[RECORDS FOR PROCESSING]

------------

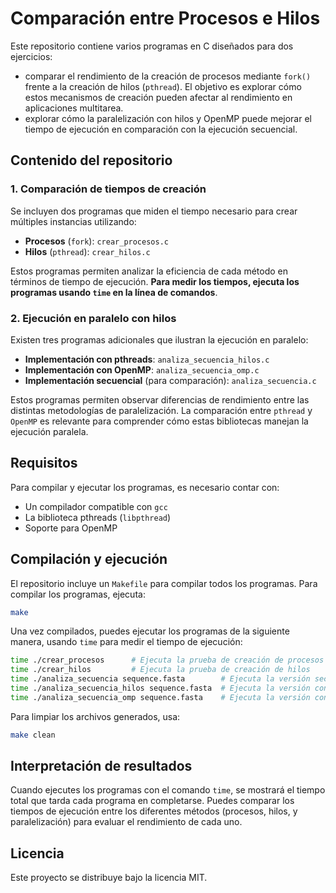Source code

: 
# Comparación entre Procesos e Hilos

Este repositorio contiene varios programas en C diseñados para dos ejercicios:
- comparar el rendimiento de la creación de procesos mediante `fork()` frente a la creación de hilos (`pthread`). El objetivo es explorar cómo estos mecanismos de creación pueden afectar al rendimiento en aplicaciones multitarea.
- explorar cómo la paralelización con hilos y OpenMP puede mejorar el tiempo de ejecución en comparación con la ejecución secuencial.

## Contenido del repositorio

### 1. Comparación de tiempos de creación
Se incluyen dos programas que miden el tiempo necesario para crear múltiples instancias utilizando:
- **Procesos** (`fork`): `crear_procesos.c`
- **Hilos** (`pthread`): `crear_hilos.c`

Estos programas permiten analizar la eficiencia de cada método en términos de tiempo de ejecución. **Para medir los tiempos, ejecuta los programas usando `time` en la línea de comandos**.

### 2. Ejecución en paralelo con hilos
Existen tres programas adicionales que ilustran la ejecución en paralelo:
- **Implementación con pthreads**: `analiza_secuencia_hilos.c`
- **Implementación con OpenMP**: `analiza_secuencia_omp.c`
- **Implementación secuencial** (para comparación): `analiza_secuencia.c`

Estos programas permiten observar diferencias de rendimiento entre las distintas metodologías de paralelización. La comparación entre `pthread` y `OpenMP` es relevante para comprender cómo estas bibliotecas manejan la ejecución paralela.

## Requisitos

Para compilar y ejecutar los programas, es necesario contar con:
- Un compilador compatible con `gcc`
- La biblioteca pthreads (`libpthread`)
- Soporte para OpenMP

## Compilación y ejecución

El repositorio incluye un `Makefile` para compilar todos los programas. Para compilar los programas, ejecuta:

```bash
make
```

Una vez compilados, puedes ejecutar los programas de la siguiente manera, usando `time` para medir el tiempo de ejecución:

```bash
time ./crear_procesos      # Ejecuta la prueba de creación de procesos
time ./crear_hilos         # Ejecuta la prueba de creación de hilos
time ./analiza_secuencia sequence.fasta        # Ejecuta la versión secuencial
time ./analiza_secuencia_hilos sequence.fasta  # Ejecuta la versión con hilos (pthread)
time ./analiza_secuencia_omp sequence.fasta    # Ejecuta la versión con OpenMP
```

Para limpiar los archivos generados, usa:

```bash
make clean
```

## Interpretación de resultados

Cuando ejecutes los programas con el comando `time`, se mostrará el tiempo total que tarda cada programa en completarse. Puedes comparar los tiempos de ejecución entre los diferentes métodos (procesos, hilos, y paralelización) para evaluar el rendimiento de cada uno.


## Licencia

Este proyecto se distribuye bajo la licencia MIT.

------------

[EXERCISE]
Which lines in the records above contain the string "ejecutar"? Copy each one.

[REPLY TO THE EXERCISE]
Para compilar y ejecutar los programas, es necesario contar con:
Una vez compilados, puedes ejecutar los programas de la siguiente manera, usando `time` para medir el tiempo de ejecución:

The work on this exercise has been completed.